Samuel Fosso, maître des avatars

Spécialiste de l'autoportrait, l'artiste d’origine camerounaise se raconte à la Maison européenne de la photographie.
Alexis Ferenczi
Paris, FR

« Je suis très bien fait, grâce à Dieu. Le nez élancé, le visage mince et souriant – une personne qui ne sourit jamais à toujours l’air d’un chien méchant. » Samuel Fosso est un maître de l’autoportrait.

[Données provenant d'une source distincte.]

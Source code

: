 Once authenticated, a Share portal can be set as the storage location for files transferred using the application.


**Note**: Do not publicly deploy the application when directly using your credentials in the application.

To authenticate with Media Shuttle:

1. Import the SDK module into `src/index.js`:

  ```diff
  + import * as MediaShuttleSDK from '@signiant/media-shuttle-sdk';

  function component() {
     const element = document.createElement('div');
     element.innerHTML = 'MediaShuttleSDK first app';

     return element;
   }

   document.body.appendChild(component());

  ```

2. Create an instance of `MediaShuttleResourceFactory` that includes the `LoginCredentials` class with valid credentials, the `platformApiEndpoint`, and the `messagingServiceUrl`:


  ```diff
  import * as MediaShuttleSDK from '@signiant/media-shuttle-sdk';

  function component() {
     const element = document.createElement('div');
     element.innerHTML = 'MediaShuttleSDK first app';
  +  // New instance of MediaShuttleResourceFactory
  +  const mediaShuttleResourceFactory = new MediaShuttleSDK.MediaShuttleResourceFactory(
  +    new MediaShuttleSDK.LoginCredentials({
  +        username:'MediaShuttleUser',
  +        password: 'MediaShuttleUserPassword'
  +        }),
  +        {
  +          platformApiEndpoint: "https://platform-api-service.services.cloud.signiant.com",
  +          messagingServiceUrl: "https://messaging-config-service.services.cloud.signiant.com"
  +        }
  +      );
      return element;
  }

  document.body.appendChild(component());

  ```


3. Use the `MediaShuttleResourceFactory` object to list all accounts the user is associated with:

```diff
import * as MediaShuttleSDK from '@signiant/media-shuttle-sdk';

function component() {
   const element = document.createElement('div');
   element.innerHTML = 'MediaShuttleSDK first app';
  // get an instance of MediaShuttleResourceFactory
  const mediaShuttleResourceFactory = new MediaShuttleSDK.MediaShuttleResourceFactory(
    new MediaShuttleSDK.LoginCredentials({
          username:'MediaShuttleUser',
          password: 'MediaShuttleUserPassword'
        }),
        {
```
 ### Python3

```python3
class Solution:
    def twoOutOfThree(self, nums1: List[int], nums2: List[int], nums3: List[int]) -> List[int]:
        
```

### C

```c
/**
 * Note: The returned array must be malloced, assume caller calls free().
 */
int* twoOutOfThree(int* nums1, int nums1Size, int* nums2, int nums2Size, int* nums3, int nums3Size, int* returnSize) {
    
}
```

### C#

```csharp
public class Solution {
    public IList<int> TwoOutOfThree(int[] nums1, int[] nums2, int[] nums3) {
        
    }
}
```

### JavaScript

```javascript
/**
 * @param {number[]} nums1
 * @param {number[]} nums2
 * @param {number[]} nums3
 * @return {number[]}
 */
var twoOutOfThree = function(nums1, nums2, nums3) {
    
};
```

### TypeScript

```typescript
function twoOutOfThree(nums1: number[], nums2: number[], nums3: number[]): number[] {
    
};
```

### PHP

Dans l’exposition qui lui est consacrée à la Maison européenne de la photographie, l’artiste d’origine camerounaise se multiplie ; en noir et blanc ou en couleurs, nu ou vêtu d’un pantalon pattes d’éph’, grimé en Angela Davis ou en Mao Zedong. « C’est vrai, je me trouvais beau et je voulais que mes enfants me voient tel que j’étais », se justifiait-il dans les colonnes de Libération. « Je ne suis pas trop grand, j’ai une taille de guêpe et des petits pieds, je chausse seulement du 39 ». La pointure est difficile à vérifier mais pour le reste, que les clichés aient été pris dans son studio de Bangui ou ailleurs, le charme opère.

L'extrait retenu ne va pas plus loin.